I've mentioned here before that I didn't want Bolaji to read this blog. I told him when I was starting it up so he knows I have a blog but I told him he's not allowed to look for it, or if he finds it, to read it. I'm not sure I was too shocked when last week he finally admitted to me that he did look for the blog, and he read this post. I was not very surprised because I know who I have. The Bolaji that I know is extremely curious about everything. The worst thing I can say to him is, I'll tell you when you get home. He just simply has no patience for that. Now, I'm not saying this is a good thing, but it's just one of those things I've put in my 20%, i.e. no one's perfect right? lol. Thing is I'm actually quite the opposite. You can leave a box with me and tell me not to open it and until you come back to collect it, it will remain unopened. I don't know how I became like that because as a child I was a curious person, but I think I just decided one day that if you go and put your eye into something they didn't call you into, then whatever you see is your own wahala o. So since then I've just lost that extra curiosity.
Back to the story though, so last week Bolaji and I were just talking and he confesses that he found the blog. I was so depressed and down. I wasn't angry I was just depressed. I really wanted this blog to be like an open diary where I can write everything straight from the heart without having to look behind me or having to explain myself to boyfie. Sigh. At first I thought I would close the blog entirely, then I thought I should lock it so only those that register would be able to see it but I think it's important to me to keep it relatively open. So for now, the decision is to keep it open. Bolaji has PROMISED not to stray back to this blog. Let's see. I half don't believe him I think (knowing who I have) but let's play it by ear shall we?

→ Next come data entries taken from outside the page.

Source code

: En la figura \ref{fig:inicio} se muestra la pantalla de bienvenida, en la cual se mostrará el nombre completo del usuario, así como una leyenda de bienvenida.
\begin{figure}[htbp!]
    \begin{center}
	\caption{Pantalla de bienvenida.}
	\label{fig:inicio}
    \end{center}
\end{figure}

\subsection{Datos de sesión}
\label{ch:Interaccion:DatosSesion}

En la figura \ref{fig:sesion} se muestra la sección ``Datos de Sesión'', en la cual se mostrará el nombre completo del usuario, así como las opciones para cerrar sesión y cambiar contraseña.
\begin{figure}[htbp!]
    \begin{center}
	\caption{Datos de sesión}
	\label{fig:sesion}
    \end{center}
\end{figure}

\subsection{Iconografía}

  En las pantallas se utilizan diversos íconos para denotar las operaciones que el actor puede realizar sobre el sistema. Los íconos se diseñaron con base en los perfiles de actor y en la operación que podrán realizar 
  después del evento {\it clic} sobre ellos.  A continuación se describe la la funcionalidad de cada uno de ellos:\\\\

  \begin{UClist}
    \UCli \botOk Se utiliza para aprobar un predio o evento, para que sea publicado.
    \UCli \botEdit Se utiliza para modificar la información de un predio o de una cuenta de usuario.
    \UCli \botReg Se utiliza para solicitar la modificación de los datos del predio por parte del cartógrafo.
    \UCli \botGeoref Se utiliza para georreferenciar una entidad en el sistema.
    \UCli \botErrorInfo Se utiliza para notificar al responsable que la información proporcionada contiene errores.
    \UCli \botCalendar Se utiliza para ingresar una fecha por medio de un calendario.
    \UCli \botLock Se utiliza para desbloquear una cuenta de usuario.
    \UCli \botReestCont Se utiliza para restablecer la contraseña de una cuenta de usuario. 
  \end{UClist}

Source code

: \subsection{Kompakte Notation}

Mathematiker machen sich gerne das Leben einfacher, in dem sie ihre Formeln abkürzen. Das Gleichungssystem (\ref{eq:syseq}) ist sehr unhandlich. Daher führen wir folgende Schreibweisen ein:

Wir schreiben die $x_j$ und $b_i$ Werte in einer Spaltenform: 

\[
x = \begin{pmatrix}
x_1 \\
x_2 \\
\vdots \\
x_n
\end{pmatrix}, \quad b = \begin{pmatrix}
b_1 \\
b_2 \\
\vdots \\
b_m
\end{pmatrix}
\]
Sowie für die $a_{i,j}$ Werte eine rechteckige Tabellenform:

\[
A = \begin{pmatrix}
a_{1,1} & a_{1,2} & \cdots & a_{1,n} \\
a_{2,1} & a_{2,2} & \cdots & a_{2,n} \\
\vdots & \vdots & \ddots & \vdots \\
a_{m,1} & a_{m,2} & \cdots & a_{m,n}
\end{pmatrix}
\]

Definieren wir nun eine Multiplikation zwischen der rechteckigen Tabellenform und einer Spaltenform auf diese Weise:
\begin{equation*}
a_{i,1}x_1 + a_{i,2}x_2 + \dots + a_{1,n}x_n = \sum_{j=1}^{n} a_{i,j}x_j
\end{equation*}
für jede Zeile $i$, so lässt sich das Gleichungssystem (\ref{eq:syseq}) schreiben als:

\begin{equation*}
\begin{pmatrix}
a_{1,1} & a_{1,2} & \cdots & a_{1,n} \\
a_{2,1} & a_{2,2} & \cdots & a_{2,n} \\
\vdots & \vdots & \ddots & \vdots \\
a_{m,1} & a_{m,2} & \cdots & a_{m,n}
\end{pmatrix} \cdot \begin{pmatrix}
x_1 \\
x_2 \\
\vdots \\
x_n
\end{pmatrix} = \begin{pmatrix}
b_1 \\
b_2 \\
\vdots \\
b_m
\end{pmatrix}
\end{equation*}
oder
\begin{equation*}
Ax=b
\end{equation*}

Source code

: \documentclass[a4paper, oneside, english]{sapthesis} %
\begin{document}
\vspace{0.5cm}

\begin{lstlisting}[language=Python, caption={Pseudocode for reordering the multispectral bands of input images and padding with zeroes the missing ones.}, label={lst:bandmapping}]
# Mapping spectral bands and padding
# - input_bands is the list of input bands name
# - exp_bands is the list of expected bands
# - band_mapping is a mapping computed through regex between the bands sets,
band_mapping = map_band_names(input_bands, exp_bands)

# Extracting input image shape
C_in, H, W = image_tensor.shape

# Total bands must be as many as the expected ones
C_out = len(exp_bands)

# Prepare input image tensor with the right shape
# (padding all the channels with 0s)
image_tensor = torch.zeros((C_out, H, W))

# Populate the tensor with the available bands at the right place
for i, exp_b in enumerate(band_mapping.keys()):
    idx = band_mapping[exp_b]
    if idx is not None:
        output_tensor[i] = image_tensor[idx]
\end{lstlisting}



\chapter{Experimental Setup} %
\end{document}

An update from the previous post is: I'm keeping the white wedding! So the destination wedding is back on and I'll keep you guys posted. We went over to my future in-laws house over the weekend once again an attempt to get a final budget commitment from them but like the other times we went there we end up talking and talking and at the end not getting a figure commitment. When we got engaged, Bolaji and I decided that when it comes to in-laws, neither of us will show up alone. So whenever he goes to his parents I HAVE to come with and vice versa. I think this is why they haven't given us a financial commitment so I've asked him to go back to them and ask point blank for a monetary commitment. Bolaji's mom is so preoccupied with our sex lives I think. It is true that the beau and I have decided to be celibate but we don't wear that decision on our sleeves but my new Mom keeps mentioning it and has forbidden us to travel together. Now, THAT for sure I don't think is going to work because we have to travel together for the first planning trip to the destination wedding. I need to let her know and understand somehow that we are both adults and we can VERY MUCH vacation together without sleeping together. I mean we live together. Jesus, please help me and teach me and guide me in which way to go and the things I say with my mouth. Amen.
PS - for those who can't leave comments on my blog :-( I don't know what's wrong with it. I've tried to fix it but it's not working and I don't want to change my layout. Please let me know once it's corrected itself. OR if you become a follower, I think it allows you to post automatically.
Ok, I have so much work on my desk right now, I'm gonna stop blogging at this minute.